Following a compiler change done in 2012, make use of the fact that for
non-zero input BSF and TZCNT produce the same numeric result (EFLAGS
setting differs), and that CPUs not knowing of TZCNT will treat the
instruction as BSF (i.e. ignore what looks like a REP prefix to them).

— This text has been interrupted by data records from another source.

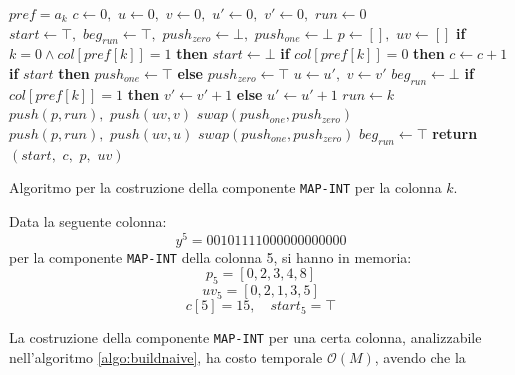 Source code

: \begin{algorithm}
  \small
  \begin{algorithmic}[1]
    \Comment $pref=a_k$
    \State $c\gets 0,\,\,u\gets 0,\,\,v\gets 0,\,\,u'\gets 0,\,\, v'\gets
    0,\,\,run\gets 0$
    \State $start \gets \top,\,\,beg_{run}\gets \top,\,\,push_{zero}\gets
    \bot,\,\,push_{one}\gets \bot$
    \State $p\gets [],\,\,uv\gets []$
    \For {\textit{every} $k\in\left[0,\,\, M\right)$}
    \State \textbf{if} $k=0\land col[pref[k]]=1$ \textbf{then} $start \gets \bot$ 
    \State \textbf{if} $col[pref[k]]=0$ \textbf{then} $c\gets c+1$
    \EndFor
    \State \textbf{if} $start$ \textbf{then} $push_{one}\gets \top$
    \textbf{else} $push_{zero}\gets \top$
    \For{\textit{every} $k\in[0,M)$}
    \State $u\gets u',\,\,v\gets v'$
    \State $beg_{run}\gets \bot$
    \EndIf
    \State \textbf{if} $col[pref[k]]=1$ \textbf{then}  $v'\gets v'+1$
    \textbf{else} $u'\gets u'+1$
    \State $run\gets k$
    \EndIf
    \State $push(p, run),\,\,push(uv, v)$
    \State $swap(push_{one}, push_{zero})$
    \Else
    \State $push(p, run),\,\,push(uv, u)$
    \State $swap(push_{one}, push_{zero})$
    \EndIf
    \State $beg_{run}\gets \top$
    \EndIf
    \EndFor
    \State \textbf{return} $(start,\,\, c,\,\, p,\,\, uv)$
    \EndFunction
  \end{algorithmic}
  \caption{\footnotesize{Algoritmo per la costruzione della componente
  \texttt{MAP-INT} per la colonna $k$.}}
  \label{algo:buildnaive}
\end{algorithm}
\begin{esempio}
  Data la seguente colonna:
  \[y^5=00101111000000000000\]
  per la componente \texttt{MAP-INT} della colonna 5, si hanno in memoria:
  \[p_5=[0,2,3,4,8]\]
  \[uv_5=[0,2,1,3,5]\]
  \[c[5]=15,\quad start_5=\top\]
\end{esempio}
La costruzione della componente \texttt{MAP-INT} per una certa colonna,
analizzabile nell'algoritmo 
\ref{algo:buildnaive}, ha costo temporale $\mathcal{O}(M)$, avendo che la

The assumption here is that TZCNT would never have worse performance
than BSF.
Also extend the asm() input in find_first_set_bit() to allow memory
operands.
Signed-off-by: Jan Beulich <jbeulich@suse.com>
Reviewed-by: Andrew Cooper <andrew.cooper3@citrix.com>
" je 2f\n\t"
" xor -"STR(BITS_PER_LONG/8)"(%2),%3\n\t"
" jz 1b\n\t"
- " bsf %3,%0\n\t"
+ " rep; bsf %3,%0\n\t"
" lea -"STR(BITS_PER_LONG/8)"(%2),%2\n\t"
"2: sub %%ebx,%%edi\n\t"
" shl $3,%%edi\n\t"
return VPIC_PRIO_NONE;
/* prio = ffs(mask ROR vpic->priority_add); */
- asm ( "ror %%cl,%b1 ; bsf %1,%0"
+ asm ( "ror %%cl,%b1 ; rep; bsf %1,%0"
: "=r" (prio) : "q" ((uint32_t)mask), "c" (vpic->priority_add) );
return prio;
}
*/
static inline unsigned int find_first_set_bit(unsigned long word)
{
- asm ( "bsf %1,%0" : "=r" (word) : "r" (word) );
+ asm ( "rep; bsf %1,%0" : "=r" (word) : "rm" (word) );
return (unsigned int)word;
}